By: Alex Berson and Larry Dubov
Service provider takeaway:There are specific strategic methods of managing data in MDM-CDI architecture. This section of the chapter excerpt from the book Mastering Data Management and Customer Integration for a Global Enterprise will look at some viable strategies that data management consultants can use.
Download the .pdf of the chapter here.
This chapter deals primarily with issues related to data management, data delivery, and data integration between a Data Hub system, its sources, and its consumers. In order to discuss the MDM-CDI data architecture concerns of data management we need to expand the context of the enterprise architecture framework and its data management dimensions by introducing key concerns and requirements of the enterprise data strategy. While these concerns include data technology and architecture components, the key insights of the enterprise data strategy are contained in its holistic and multidimensional approach to the issues and concerns related to enterprise-class information management. Those readers already familiar with the concepts of data strategy, data governance, and data stewardship can easily skip this section and proceed directly to the section titled "Managing Data in the Data Hub."
The multifaceted nature of the enterprise data strategy includes a number of interrelated disciplines such as data governance, data quality, data modeling, data management, data delivery, data synchronization and integrity, data security and privacy, data availability, and many others.

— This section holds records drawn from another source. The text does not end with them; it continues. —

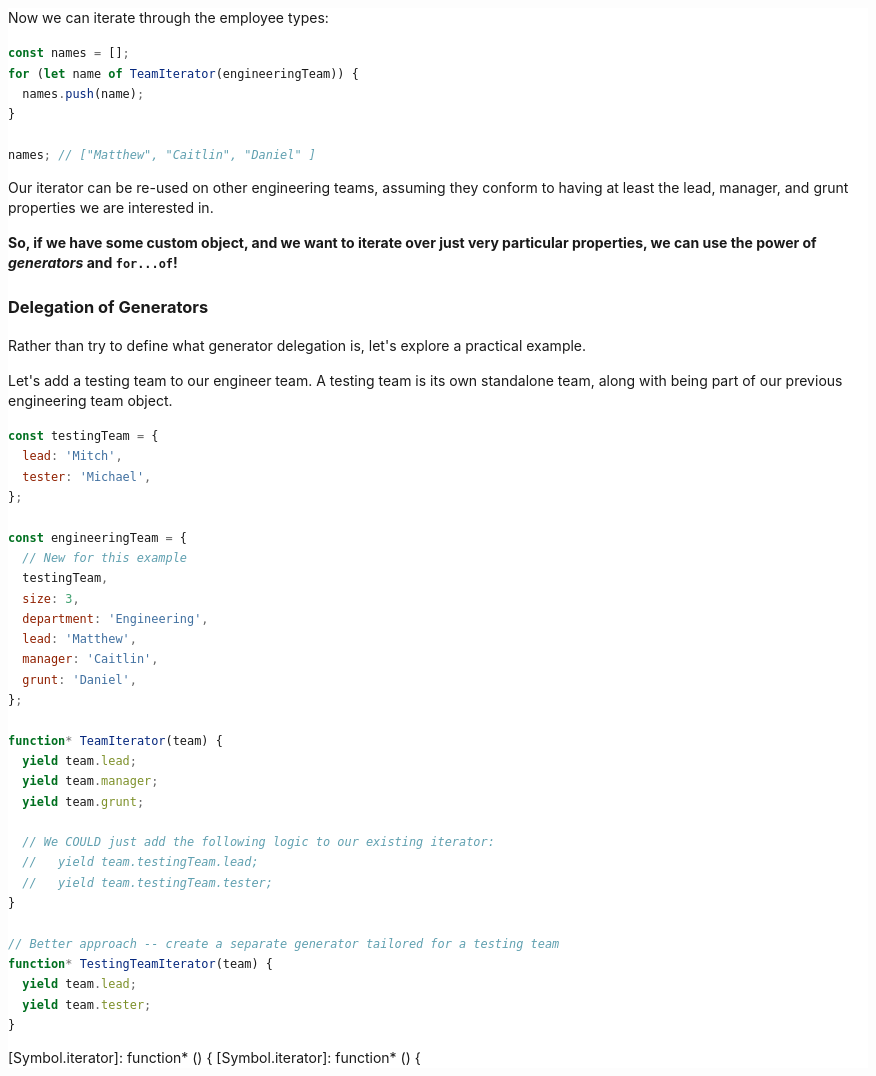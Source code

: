 Now we can iterate through the employee types:

```js
const names = [];
for (let name of TeamIterator(engineeringTeam)) {
  names.push(name);
}

names; // ["Matthew", "Caitlin", "Daniel" ]
```

Our iterator can be re-used on other engineering teams, assuming they conform to having at least the lead, manager, and grunt properties we are interested in.

**So, if we have some custom object, and we want to iterate over just very particular properties, we can use the power of _generators_ and `for...of`!**

### Delegation of Generators

Rather than try to define what generator delegation is, let's explore a practical example.

Let's add a testing team to our engineer team. A testing team is its own standalone team, along with being part of our previous engineering team object.

```js
const testingTeam = {
  lead: 'Mitch',
  tester: 'Michael',
};

const engineeringTeam = {
  // New for this example
  testingTeam,
  size: 3,
  department: 'Engineering',
  lead: 'Matthew',
  manager: 'Caitlin',
  grunt: 'Daniel',
};

function* TeamIterator(team) {
  yield team.lead;
  yield team.manager;
  yield team.grunt;

  // We COULD just add the following logic to our existing iterator:
  //   yield team.testingTeam.lead;
  //   yield team.testingTeam.tester;
}

// Better approach -- create a separate generator tailored for a testing team
function* TestingTeamIterator(team) {
  yield team.lead;
  yield team.tester;
}
```


  [Symbol.iterator]: function* () {
  [Symbol.iterator]: function* () {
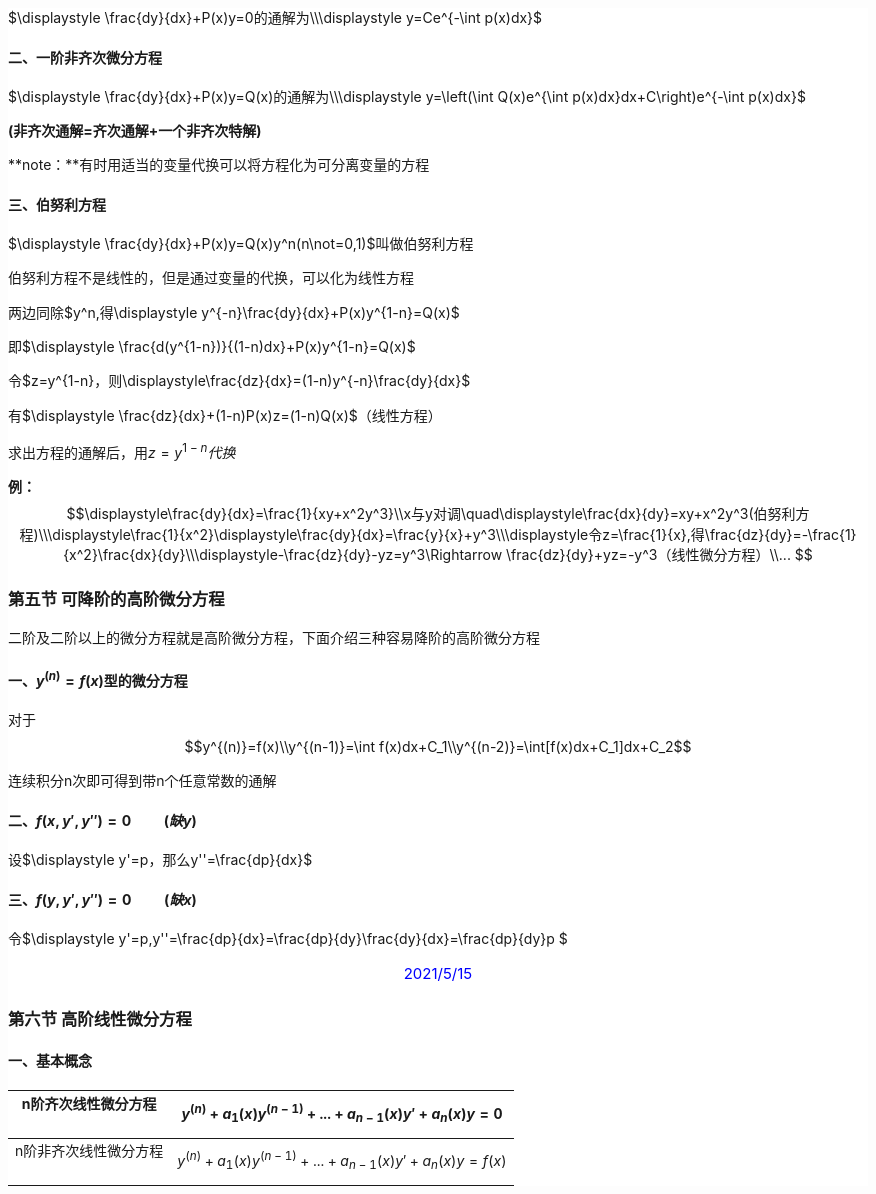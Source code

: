 $\displaystyle \frac{dy}{dx}+P(x)y=0的通解为\\\displaystyle y=Ce^{-\int p(x)dx}$

#### 二、一阶非齐次微分方程

$\displaystyle \frac{dy}{dx}+P(x)y=Q(x)的通解为\\\displaystyle y=\left(\int Q(x)e^{\int p(x)dx}dx+C\right)e^{-\int p(x)dx}$

**(非齐次通解=齐次通解+一个非齐次特解)**

**note：**有时用适当的变量代换可以将方程化为可分离变量的方程

#### 三、伯努利方程

$\displaystyle \frac{dy}{dx}+P(x)y=Q(x)y^n(n\not=0,1)$叫做伯努利方程

伯努利方程不是线性的，但是通过变量的代换，可以化为线性方程

两边同除$y^n,得\displaystyle y^{-n}\frac{dy}{dx}+P(x)y^{1-n}=Q(x)$

即$\displaystyle \frac{d(y^{1-n})}{(1-n)dx}+P(x)y^{1-n}=Q(x)$

令$z=y^{1-n}，则\displaystyle\frac{dz}{dx}=(1-n)y^{-n}\frac{dy}{dx}$

有$\displaystyle \frac{dz}{dx}+(1-n)P(x)z=(1-n)Q(x)$（线性方程）

求出方程的通解后，用$z=y^{1-n}代换$

**例：**$$\displaystyle\frac{dy}{dx}=\frac{1}{xy+x^2y^3}\\x与y对调\quad\displaystyle\frac{dx}{dy}=xy+x^2y^3(伯努利方程)\\\displaystyle\frac{1}{x^2}\displaystyle\frac{dy}{dx}=\frac{y}{x}+y^3\\\displaystyle令z=\frac{1}{x},得\frac{dz}{dy}=-\frac{1}{x^2}\frac{dx}{dy}\\\displaystyle-\frac{dz}{dy}-yz=y^3\Rightarrow \frac{dz}{dy}+yz=-y^3（线性微分方程）\\... $$



### 第五节 可降阶的高阶微分方程

二阶及二阶以上的微分方程就是高阶微分方程，下面介绍三种容易降阶的高阶微分方程

#### 一、$y^{(n)}=f(x)$型的微分方程

对于$$y^{(n)}=f(x)\\y^{(n-1)}=\int f(x)dx+C_1\\y^{(n-2)}=\int[f(x)dx+C_1]dx+C_2$$

连续积分n次即可得到带n个任意常数的通解

#### 二、$f(x,y',y'')=0\qquad(缺y)$

设$\displaystyle y'=p，那么y''=\frac{dp}{dx}$

#### 三、$f(y,y',y'')=0\qquad(缺x)$

令$\displaystyle y'=p,y''=\frac{dp}{dx}=\frac{dp}{dy}\frac{dy}{dx}=\frac{dp}{dy}p $

<center><span style='color:blue;font-size:15px'>2021/5/15<span></center>

### 第六节 高阶线性微分方程

#### 一、基本概念

| n阶齐次线性微分方程   | $$y^{(n)}+a_1(x)y^{(n-1)}+...+a_{n-1}(x)y'+a_n(x)y=0$$    |
| --------------------- | --------------------------------------------------------- |
| n阶非齐次线性微分方程 | $$y^{(n)}+a_1(x)y^{(n-1)}+...+a_{n-1}(x)y'+a_n(x)y=f(x)$$ |
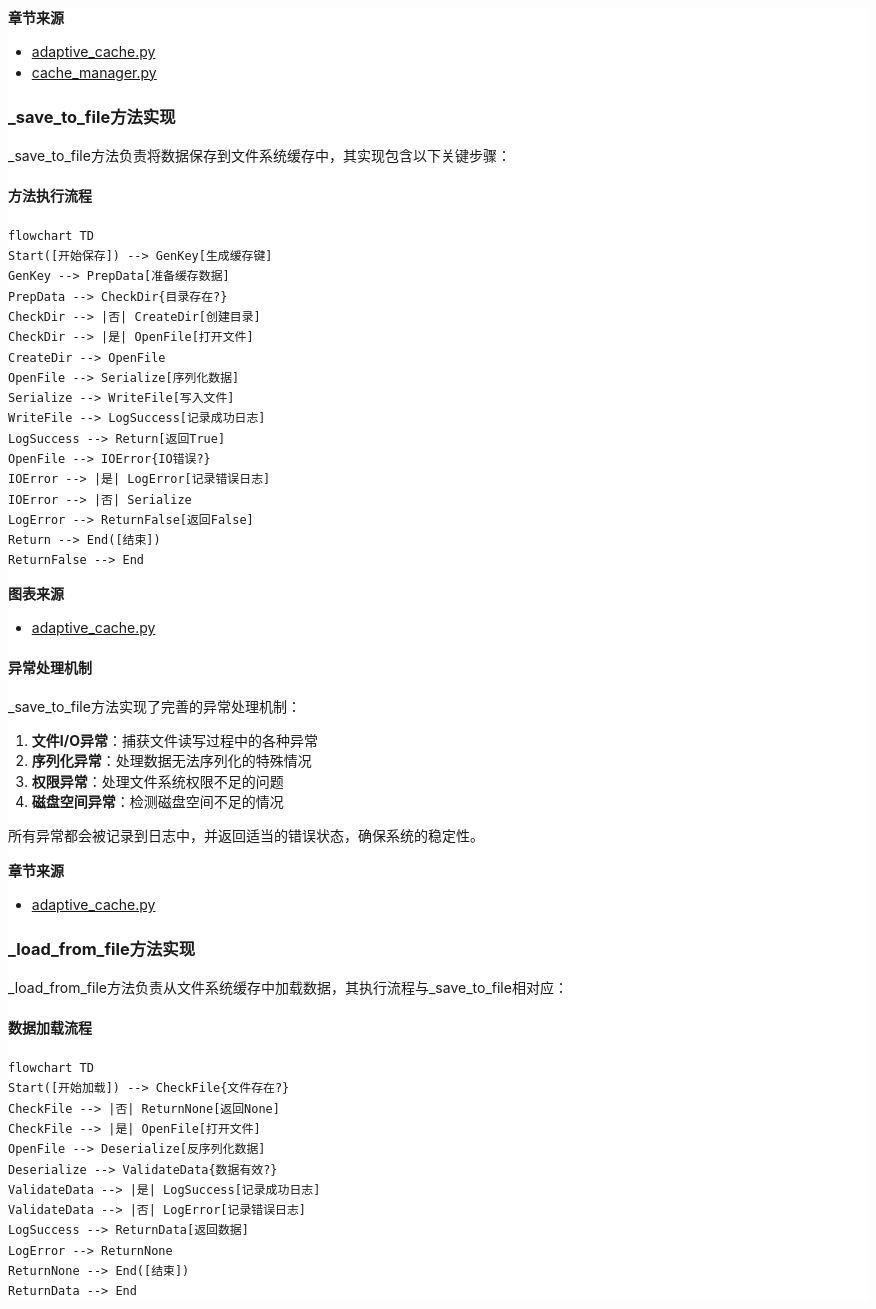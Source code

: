**章节来源**
- [adaptive_cache.py](file://tradingagents/dataflows/adaptive_cache.py#L70-L100)
- [cache_manager.py](file://tradingagents/dataflows/cache_manager.py#L150-L200)

### _save_to_file方法实现

_save_to_file方法负责将数据保存到文件系统缓存中，其实现包含以下关键步骤：

#### 方法执行流程

```mermaid
flowchart TD
Start([开始保存]) --> GenKey[生成缓存键]
GenKey --> PrepData[准备缓存数据]
PrepData --> CheckDir{目录存在?}
CheckDir --> |否| CreateDir[创建目录]
CheckDir --> |是| OpenFile[打开文件]
CreateDir --> OpenFile
OpenFile --> Serialize[序列化数据]
Serialize --> WriteFile[写入文件]
WriteFile --> LogSuccess[记录成功日志]
LogSuccess --> Return[返回True]
OpenFile --> IOError{IO错误?}
IOError --> |是| LogError[记录错误日志]
IOError --> |否| Serialize
LogError --> ReturnFalse[返回False]
Return --> End([结束])
ReturnFalse --> End
```

**图表来源**
- [adaptive_cache.py](file://tradingagents/dataflows/adaptive_cache.py#L70-L95)

#### 异常处理机制

_save_to_file方法实现了完善的异常处理机制：

1. **文件I/O异常**：捕获文件读写过程中的各种异常
2. **序列化异常**：处理数据无法序列化的特殊情况
3. **权限异常**：处理文件系统权限不足的问题
4. **磁盘空间异常**：检测磁盘空间不足的情况

所有异常都会被记录到日志中，并返回适当的错误状态，确保系统的稳定性。

**章节来源**
- [adaptive_cache.py](file://tradingagents/dataflows/adaptive_cache.py#L70-L95)

### _load_from_file方法实现

_load_from_file方法负责从文件系统缓存中加载数据，其执行流程与_save_to_file相对应：

#### 数据加载流程

```mermaid
flowchart TD
Start([开始加载]) --> CheckFile{文件存在?}
CheckFile --> |否| ReturnNone[返回None]
CheckFile --> |是| OpenFile[打开文件]
OpenFile --> Deserialize[反序列化数据]
Deserialize --> ValidateData{数据有效?}
ValidateData --> |是| LogSuccess[记录成功日志]
ValidateData --> |否| LogError[记录错误日志]
LogSuccess --> ReturnData[返回数据]
LogError --> ReturnNone
ReturnNone --> End([结束])
ReturnData --> End
```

Clearly, any comprehensive discussion of the enterprise data strategy that covers these disciplines is well beyond the scope of this book. However, in order to define and explain Data Hub requirements to support enterprise-level integration with the existing and new applications and systems, at a minimum we need to introduce several key concepts behind data governance, data quality, and data stewardship. Understanding these concepts helps explain the functional requirements of those Data Hub services and components that are designed to find the "right" data in the "right" data store, to measure and improve data quality, and to enable business-rules-driven data synchronization between the Data Hub and other systems. We address the concerns of data security and privacy in Part III of this book, and additional implementation concerns in Part IV.
Let's consider the following working definition of data governance;
Data governance is a process focused on managing the quality, consistency, usability, security, and availability of information. This process is closely linked to the notions of data ownership and stewardship.
Clearly, according to this definition, data governance becomes a critical component of any Data Hub initiative. Indeed, an integrated MDM-CDI data architecture contains not only the Data Hub but also many applications and databases that more often than not were developed independently, in a typical stovepipe fashion, and the information they use is often inconsistent, incomplete, and of different quality.
data governance strategy helps deliver appropriate data to properly authorized users when they need it. Moreover, data governance and its data quality component are responsible for creating data quality standards, data quality metrics, and data quality measurement processes that together help deliver acceptable quality data to the consumers -- applications and end users.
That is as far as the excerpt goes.